Table 1 shows a summary of the descriptives for the change and constant conditions. The rmANOVA for accuracy demonstrated a main effect for match, where participants in the match condition responded more accurately than in the mismatch condition, F1(1, 83) = 17.63, p < .001, ηp2 = 0.175; F2(1, 27) = 15.79, p < .001).Footnote 3 A main effect for shape was also found, where participants in the shape-change condition responded more accurately than participants in the shape-constant condition, F1(1, 83) = 8.71, p = .004, ηp2 = 0.095; F2(1, 27) = 4.24, p = .049. There was no significant interaction between match and shape, F1(1, 83) = 0.003, p = .959; F2(1, 27) = 0.21, p = .648. Paired-sample t tests showed that there was a significant match effect in both the shape-change, t1(83) = 3.59, p < .001, and the shape-constant conditions, t1(83) = 2.18, p = .032. The item analyses showed no significant effect of picture version, F2(1, 27) = 0.06, p = .809.

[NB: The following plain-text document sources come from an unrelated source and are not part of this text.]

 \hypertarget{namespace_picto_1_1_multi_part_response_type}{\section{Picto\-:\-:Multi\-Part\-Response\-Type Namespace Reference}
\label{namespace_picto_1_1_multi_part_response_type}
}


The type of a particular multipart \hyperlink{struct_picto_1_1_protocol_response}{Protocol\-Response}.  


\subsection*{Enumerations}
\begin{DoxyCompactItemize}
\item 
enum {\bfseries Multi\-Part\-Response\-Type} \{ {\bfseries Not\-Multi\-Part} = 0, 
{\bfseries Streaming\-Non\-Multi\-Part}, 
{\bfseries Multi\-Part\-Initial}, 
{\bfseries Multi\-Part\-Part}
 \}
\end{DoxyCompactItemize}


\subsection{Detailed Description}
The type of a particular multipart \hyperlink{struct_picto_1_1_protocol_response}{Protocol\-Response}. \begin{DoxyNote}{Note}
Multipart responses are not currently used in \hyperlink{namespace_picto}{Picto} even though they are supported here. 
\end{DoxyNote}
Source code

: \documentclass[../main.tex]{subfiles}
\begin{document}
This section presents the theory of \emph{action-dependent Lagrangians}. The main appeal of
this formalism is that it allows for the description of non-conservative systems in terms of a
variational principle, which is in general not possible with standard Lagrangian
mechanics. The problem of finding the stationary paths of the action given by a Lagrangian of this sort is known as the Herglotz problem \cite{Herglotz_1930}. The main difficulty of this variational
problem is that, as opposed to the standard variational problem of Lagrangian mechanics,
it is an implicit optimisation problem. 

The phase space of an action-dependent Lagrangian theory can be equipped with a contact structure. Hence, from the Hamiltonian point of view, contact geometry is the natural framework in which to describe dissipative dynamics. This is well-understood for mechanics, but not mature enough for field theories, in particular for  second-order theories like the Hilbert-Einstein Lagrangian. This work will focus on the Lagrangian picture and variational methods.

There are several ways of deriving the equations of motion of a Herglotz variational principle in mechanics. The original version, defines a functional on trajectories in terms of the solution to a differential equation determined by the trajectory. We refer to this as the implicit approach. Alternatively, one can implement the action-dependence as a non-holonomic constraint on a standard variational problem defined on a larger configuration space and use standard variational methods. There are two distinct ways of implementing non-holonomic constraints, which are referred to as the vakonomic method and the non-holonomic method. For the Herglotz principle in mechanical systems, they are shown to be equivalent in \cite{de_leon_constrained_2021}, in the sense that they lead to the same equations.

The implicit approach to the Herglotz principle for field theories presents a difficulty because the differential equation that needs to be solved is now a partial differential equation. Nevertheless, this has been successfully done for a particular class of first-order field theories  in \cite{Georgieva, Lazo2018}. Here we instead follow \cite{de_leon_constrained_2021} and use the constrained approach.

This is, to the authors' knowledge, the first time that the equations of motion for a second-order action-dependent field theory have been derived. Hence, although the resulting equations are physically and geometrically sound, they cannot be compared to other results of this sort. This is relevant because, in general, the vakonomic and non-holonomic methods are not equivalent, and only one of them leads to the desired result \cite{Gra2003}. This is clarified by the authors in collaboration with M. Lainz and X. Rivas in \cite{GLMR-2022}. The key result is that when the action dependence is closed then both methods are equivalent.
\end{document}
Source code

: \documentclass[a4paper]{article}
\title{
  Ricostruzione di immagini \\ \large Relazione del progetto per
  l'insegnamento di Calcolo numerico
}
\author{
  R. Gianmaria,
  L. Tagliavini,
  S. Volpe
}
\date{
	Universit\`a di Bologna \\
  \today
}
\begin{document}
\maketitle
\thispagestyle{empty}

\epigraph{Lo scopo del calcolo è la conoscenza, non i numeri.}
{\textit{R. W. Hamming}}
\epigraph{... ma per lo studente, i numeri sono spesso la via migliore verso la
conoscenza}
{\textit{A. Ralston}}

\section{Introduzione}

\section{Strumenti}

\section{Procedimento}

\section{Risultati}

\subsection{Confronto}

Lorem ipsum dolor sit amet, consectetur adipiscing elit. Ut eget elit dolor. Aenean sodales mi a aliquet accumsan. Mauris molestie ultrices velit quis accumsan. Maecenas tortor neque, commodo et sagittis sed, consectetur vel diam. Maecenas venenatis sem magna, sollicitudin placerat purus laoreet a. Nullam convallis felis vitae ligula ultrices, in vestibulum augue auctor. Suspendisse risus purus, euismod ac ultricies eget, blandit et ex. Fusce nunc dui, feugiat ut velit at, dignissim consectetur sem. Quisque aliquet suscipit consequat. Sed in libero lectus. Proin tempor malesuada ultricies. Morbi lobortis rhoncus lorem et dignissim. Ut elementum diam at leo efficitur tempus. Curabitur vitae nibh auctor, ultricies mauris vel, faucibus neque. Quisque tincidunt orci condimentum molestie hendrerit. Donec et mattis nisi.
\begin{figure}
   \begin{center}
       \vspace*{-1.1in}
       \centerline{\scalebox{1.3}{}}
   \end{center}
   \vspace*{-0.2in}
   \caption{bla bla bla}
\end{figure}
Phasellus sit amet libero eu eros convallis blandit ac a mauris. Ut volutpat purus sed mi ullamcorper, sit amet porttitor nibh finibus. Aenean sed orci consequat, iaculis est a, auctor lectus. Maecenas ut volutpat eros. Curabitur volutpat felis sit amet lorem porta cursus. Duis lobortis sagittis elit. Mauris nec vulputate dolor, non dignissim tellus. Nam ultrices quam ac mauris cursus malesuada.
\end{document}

Table 1 Overview of match effects in Experiments 1 and 2

Response time

The rmANOVA for response time (performed on correct responses only) found a main effect for match, where participants responded significantly faster when the picture matched than when it mismatched the shape implied by the final sentence, F1(1, 83) = 10.80, p = .001, ηp2 = 0.115; F2(1, 27) = 9.95, p = .004.Footnote 4 There was no significant main effect of shape, F1(1, 83) = 0.46, p = .502; F2(1, 27) = 0.84, p = .366, nor a significant interaction between shape and match, F1(1, 83) = 0.189, p = .665; F2(1, 27) = 0.21, p = .654. Paired-sample t tests showed that participants were significantly faster in the match condition in both the shape-change, t1(83) = −2.51, p = .014, and the shape-constant conditions, t1(83) = −2.02, p = .047. There was also a significant effect of picture version in the item analyses, F2(1, 27) = 4.72, p = .039.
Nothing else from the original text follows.